W. Ich liebe Dich.

A. Ach! Noch einmal!

W. Ich habe Dich vom Herzen lieb.

A. Ach! Abermals!

W. Bist Du denn noch nicht satt?

A. Nein! (The other couple sit down, and MARGARET begins a retying of the cravat. Enter the WIRTHIN and STEPHENSON, he imposing silence with a sign.) Mich hungert sehr, ich verhungre!

W. Oh, Du armes Kind! (Lays her head on his shoulder. Dumb-show between STEPHENSON and WIRTHIN.) Und hungert es nicht mich? Du hast mir nicht einmal gesagt—

A. Dass ich Dich liebe? Mein Eigener! (Frau WIRTHIN threatens to faint—is supported by STEPHENSON.) Hore mich nur an: Ich liebe Dich, ich liebe Dich—

Enter GRETCHEN.

GR. (Tears her hair.) Oh, dass ich in der Holle ware!

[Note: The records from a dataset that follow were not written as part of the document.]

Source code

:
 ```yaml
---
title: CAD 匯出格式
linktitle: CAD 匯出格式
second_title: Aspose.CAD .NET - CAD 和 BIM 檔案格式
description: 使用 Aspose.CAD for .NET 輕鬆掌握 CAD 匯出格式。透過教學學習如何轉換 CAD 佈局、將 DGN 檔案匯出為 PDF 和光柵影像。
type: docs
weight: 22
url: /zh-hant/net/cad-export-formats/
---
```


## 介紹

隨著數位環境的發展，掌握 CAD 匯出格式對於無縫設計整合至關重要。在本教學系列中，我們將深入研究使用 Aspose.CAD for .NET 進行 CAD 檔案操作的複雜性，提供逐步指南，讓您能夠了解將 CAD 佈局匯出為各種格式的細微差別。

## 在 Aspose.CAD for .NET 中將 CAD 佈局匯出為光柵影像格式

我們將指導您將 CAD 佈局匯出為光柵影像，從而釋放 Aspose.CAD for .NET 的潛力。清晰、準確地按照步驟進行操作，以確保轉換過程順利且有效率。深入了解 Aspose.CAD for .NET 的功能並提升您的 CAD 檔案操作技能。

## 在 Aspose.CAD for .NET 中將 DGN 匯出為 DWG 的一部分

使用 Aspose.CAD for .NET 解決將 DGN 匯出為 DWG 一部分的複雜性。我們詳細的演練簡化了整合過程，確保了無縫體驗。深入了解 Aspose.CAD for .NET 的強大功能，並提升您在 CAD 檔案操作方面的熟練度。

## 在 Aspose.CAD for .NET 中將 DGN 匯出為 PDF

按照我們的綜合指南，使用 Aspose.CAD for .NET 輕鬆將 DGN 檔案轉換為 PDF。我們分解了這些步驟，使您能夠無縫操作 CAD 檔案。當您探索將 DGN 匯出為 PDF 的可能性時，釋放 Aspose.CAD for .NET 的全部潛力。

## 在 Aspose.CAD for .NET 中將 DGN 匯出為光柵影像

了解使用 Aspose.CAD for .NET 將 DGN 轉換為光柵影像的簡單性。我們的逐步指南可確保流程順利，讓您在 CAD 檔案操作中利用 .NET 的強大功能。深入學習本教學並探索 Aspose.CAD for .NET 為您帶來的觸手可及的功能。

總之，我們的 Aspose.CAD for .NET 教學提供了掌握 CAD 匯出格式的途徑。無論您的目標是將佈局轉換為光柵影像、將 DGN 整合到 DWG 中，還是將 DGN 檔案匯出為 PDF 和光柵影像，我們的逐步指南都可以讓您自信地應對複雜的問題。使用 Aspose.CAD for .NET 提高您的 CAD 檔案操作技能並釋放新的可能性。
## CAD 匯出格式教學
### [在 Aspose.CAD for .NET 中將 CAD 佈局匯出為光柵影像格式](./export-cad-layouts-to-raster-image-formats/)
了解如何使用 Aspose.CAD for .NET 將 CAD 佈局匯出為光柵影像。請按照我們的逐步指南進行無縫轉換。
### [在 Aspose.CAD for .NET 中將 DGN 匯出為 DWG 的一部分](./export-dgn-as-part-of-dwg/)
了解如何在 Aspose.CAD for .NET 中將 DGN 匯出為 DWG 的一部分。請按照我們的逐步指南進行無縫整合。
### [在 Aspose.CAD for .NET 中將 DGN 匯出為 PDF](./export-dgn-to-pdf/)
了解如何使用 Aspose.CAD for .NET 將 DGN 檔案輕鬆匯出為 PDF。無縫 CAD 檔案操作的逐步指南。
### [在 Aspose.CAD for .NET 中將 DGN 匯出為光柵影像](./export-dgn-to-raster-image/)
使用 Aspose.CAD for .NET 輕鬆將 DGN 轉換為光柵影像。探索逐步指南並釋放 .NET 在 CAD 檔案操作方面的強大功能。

M. Ich liebe Dich, ich liebe Dich! Ah, ich bin so glucklich dass ich nicht schlafen kann, nicht lesen kann, nicht reden kann, nicht—

A. Und ich! Ich bin auch so glucklich dass ich nicht speisen kann, nicht studieren, arbeiten, denken, schreiben—

S. (To Wirthin—aside.) Oh, there isn't any mistake about it—Gretchen's just a rattling teacher!

WIRTHIN. (To Stephenson—aside.) I'll skin her alive when I get my hands on her!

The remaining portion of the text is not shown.